I taki to był tydzień w kulturze. Han Kang z Nagrodą Nobla i śmiech na sali Nagrody Nike
( 10.10.2024 )
Był to tydzień, w którym zobaczyłem film „Wybraniec” o Donaldzie Trumpie. Przy okazji jest to też krótki kurs zarządzania w polskich instytucjach kultury.
To był literacki tydzień! Han Kang z Nagrodą Nobla. To pierwsza osoba z Korei i pierwsza kobieta z Azji, która otrzymała tę nagrodę. Za to Urszula Kozioł została uhonorowana Nagrodą Nike. Jest to najstarsza laureatka, a zarazem największa przegrana tegorocznej gali Nike.

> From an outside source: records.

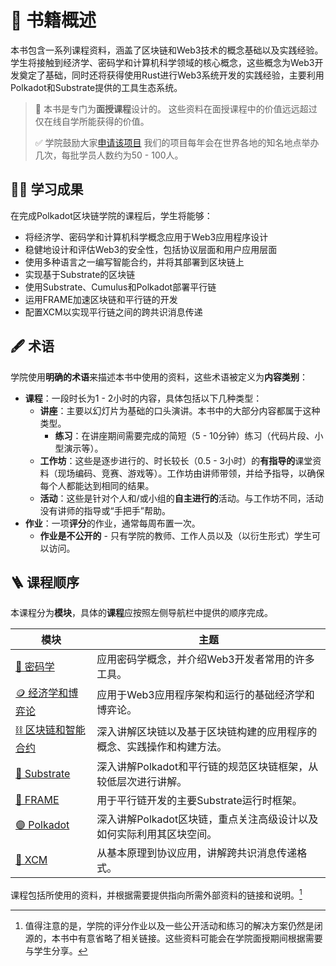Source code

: # 📒 书籍概述

本书包含一系列课程资料，涵盖了区块链和Web3技术的概念基础以及实践经验。
学生将接触到经济学、密码学和计算机科学领域的核心概念，这些概念为Web3开发奠定了基础，同时还将获得使用Rust进行Web3系统开发的实践经验，主要利用Polkadot和Substrate提供的工具生态系统。

> 🙋 本书是专门为**面授课程**设计的。
> 这些资料在面授课程中的价值远远超过仅在线自学所能获得的价值。
>
> ✅ 学院鼓励大家[申请该项目](https://dot.li/pba-github)
> 我们的项目每年会在世界各地的知名地点举办几次，每批学员人数约为50 - 100人。

## 👨‍🎓 学习成果

在完成Polkadot区块链学院的课程后，学生将能够：

- 将经济学、密码学和计算机科学概念应用于Web3应用程序设计
- 稳健地设计和评估Web3的安全性，包括协议层面和用户应用层面
- 使用多种语言之一编写智能合约，并将其部署到区块链上
- 实现基于Substrate的区块链
- 使用Substrate、Cumulus和Polkadot部署平行链
- 运用FRAME加速区块链和平行链的开发
- 配置XCM以实现平行链之间的跨共识消息传递

## 🖋️ 术语

学院使用**明确的术语**来描述本书中使用的资料，这些术语被定义为**内容类别**：

- **课程**：一段时长为1 - 2小时的内容，具体包括以下几种类型：
  - **讲座**：主要以幻灯片为基础的口头演讲。本书中的大部分内容都属于这种类型。
    - **练习**：在讲座期间需要完成的简短（5 - 10分钟）练习（代码片段、小型演示等）。
  - **工作坊**：这些是逐步进行的、时长较长（0.5 - 3小时）的**有指导的**课堂资料（现场编码、竞赛、游戏等）。工作坊由讲师带领，并给予指导，以确保每个人都能达到相同的结果。
  - **活动**：这些是针对个人和/或小组的**自主进行的**活动。与工作坊不同，活动没有讲师的指导或“手把手”帮助。
- **作业**：一项**评分**的作业，通常每周布置一次。
  - **作业是不公开的** - 只有学院的教师、工作人员以及（以衍生形式）学生可以访问。

## 🪜 课程顺序

本课程分为**模块**，具体的**课程**应按照左侧导航栏中提供的顺序完成。

<!-- prettier-ignore-start -->

| 模块                                                        | 主题                                                                                                                |
| ------------------------------------------------------------- | -------------------------------------------------------------------------------------------------------------------- |
| [🔐 密码学](./cryptography/)                            | 应用密码学概念，并介绍Web3开发者常用的许多工具。                |
| [🪙 经济学和博弈论](./economics/)                  | 应用于Web3应用程序架构和运行的基础经济学和博弈论。              |
| [⛓️ 区块链和智能合约](./blockchain-contracts/) | 深入讲解区块链以及基于区块链构建的应用程序的概念、实践操作和构建方法。     |
| [🧬 Substrate](./substrate/)                                  | 深入讲解Polkadot和平行链的规范区块链框架，从较低层次进行讲解。                    |
| [🧱 FRAME](./frame/)                                          | 用于平行链开发的主要Substrate运行时框架。                                              |
| [🟣 Polkadot](./polkadot/)                                    | 深入讲解Polkadot区块链，重点关注高级设计以及如何实际利用其区块空间。 |
| [💱 XCM](./xcm/)                                              | 从基本原理到协议应用，讲解跨共识消息传递格式。                              |

<!-- prettier-ignore-end -->

课程包括所使用的资料，并根据需要提供指向所需外部资料的链接和说明。[^except]

[^except]: 值得注意的是，学院的评分作业以及一些公开活动和练习的解决方案仍然是闭源的，本书中有意省略了相关链接。这些资料可能会在学院面授期间根据需要与学生分享。

<!-- FIXME 一旦https://github.com/rust-lang/mdBook/issues/2169#issue-1856015876在上游修复，更新以获得页脚的正确行为！ -->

Bo na gali zamiast na pisarstwie skupiono się na tak zwanych ofiarach cancel kulczer. Zaraz potem okazało się, że ten tydzień literacki ma więcej niż jedno oblicze. Statuetki krążyły z ręki do ręki, a po skrzynkach mailowych krążyły listy: pierwszy w obronie Maszy Potockiej, podpisany przez osoby, których nazwisk nie spodziewałem się na tej liście, i drugi, sprzeciwiający się listowi pierwszemu, podpisany przez 400 osób. Nie podpisałem żadnego z tych listów, choć nie mam wątpliwości, że moja solidarność jest po stronie ofiar. Mam jednak wrażenie, że oba listy są po prostu wyrazem przynależności do jakiejś grupy, a cały czas niewiele się mówi o ofiarach i systemie, który ich nie chroni.
Był to tydzień, w którym zobaczyłem film „Wybraniec” o Donaldzie Trumpie. Przy okazji jest to też krótki kurs zarządzania w polskich instytucjach kultury. A więc tak:
1) atak, atak, atak!,
2) nie odbieraj telefonów,
3) nigdy nie przyznawaj się do porażek.
Sam film jest trochę jak „Sukcesja”, w której Jeremy Strong, czyli Kendall Roy, gra Roya Cohna, a trochę jak przestroga przed tym, kim się staniesz, jeśli nie kocha cię tata. Przede wszystkim jednak doceniłem genialny myk związany w obsadą – Ivankę Trump gra tu Maria Bakalova, czyli ta sama aktorka, która w drugiej części Borata zagrała Tutar, córkę Borata. Ta doprowadziła do tego, że Rudy Giuliani, ówczesny przyjaciel prawdziwego Trumpa, zrobił z siebie durnia.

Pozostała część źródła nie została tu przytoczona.